Rafael Suarez, Jr. (born March 5, 1957), known as Ray Suarez, is an American broadcast journalist. Suarez joined the PBS NewsHour in 1999 and became a senior correspondent for the evening news program on the PBS television network. He is also host of the international news and analysis public radio program America Abroad from Public Radio International. He was the host of the National Public Radio program Talk of the Nation from 1993-1999. In his more than 30 year career in the news business he has also worked as a radio reporter in London and Rome, as a Los Angeles correspondent for CNN, and as a reporter for the NBC-owned station WMAQ TV in Chicago.

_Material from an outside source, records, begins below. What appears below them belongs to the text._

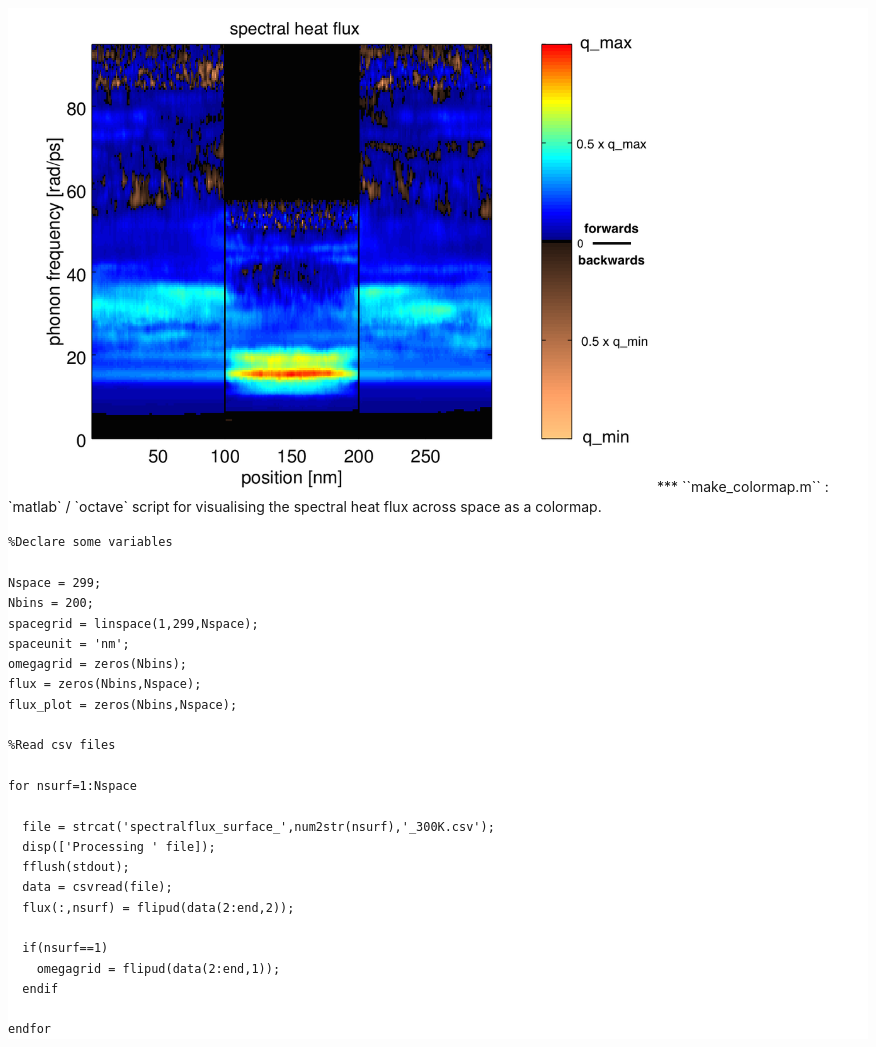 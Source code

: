 <img src="./images/steady_montecarlo1d_graph3.png" width="75%">
***
<a name="montecarlo_script">``make_colormap.m`` : `matlab` / `octave` script for visualising the spectral heat flux across space as a colormap.</a>

```
%Declare some variables

Nspace = 299;
Nbins = 200;
spacegrid = linspace(1,299,Nspace);
spaceunit = 'nm';
omegagrid = zeros(Nbins);
flux = zeros(Nbins,Nspace);
flux_plot = zeros(Nbins,Nspace);

%Read csv files

for nsurf=1:Nspace

  file = strcat('spectralflux_surface_',num2str(nsurf),'_300K.csv');
  disp(['Processing ' file]);
  fflush(stdout);
  data = csvread(file);
  flux(:,nsurf) = flipud(data(2:end,2));

  if(nsurf==1)
    omegagrid = flipud(data(2:end,1));
  endif

endfor
```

He was born in the Naval Hospital in St. Albans, New York, and grew up in Brooklyn. Suarez attended Brooklyn public schools from kindergarten through 12th grade, graduating in 1974 from John Dewey High School. In 1975 he earned the rank of Eagle Scout in the Brooklyn Council. In 2009, Suarez was awarded the Distinguished Eagle Scout Award by the NCAC. He earned a BA in African History from New York University and an MA in the Social Sciences from the University of Chicago. He lives in Washington, D.C. with his wife and three children, Rafael, Eva, and Isabel. Suarez is active locally and nationally in the Episcopal Church.
He is the author of the 1999 book The Old Neighborhood: What We Lost in the Great Suburban Migration: 1966-1999, a social commentary on the causes of the destitution found in the inner city. He also authored the 2006 book, The Holy Vote: The Politics of Faith in America, which examines the way Americans worship, how organized religion and politics intersect in America, and how this powerful collision is transforming the current and future American mind-set. The book is beginning to gather accolades for its timeliness and fair coverage from many sides of the issue. Suarez was a contributing editor for Si Magazine, a short-lived magazine depicting the Latino experience in the U.S.
Suarez currently hosts the program Destination Casa Blanca, produced by HITN TV. The program covers Latino politics and policy for a national audience from Washington, D.C.
Suarez has contributed to many other books, including How I Learned English, "Brooklyn: A State of Mind", "Saving America's Treasures", and "About Men." His columns, op-eds, and criticism have been published in The New York Times, the Washington Post, and the Chicago Tribune.
He co-wrote and hosted the 2009 documentary for PBS, Jerusalem: Center of the World, and narrated Anatomy of a Pandemic, on the H1N1 outbreak, for PBS.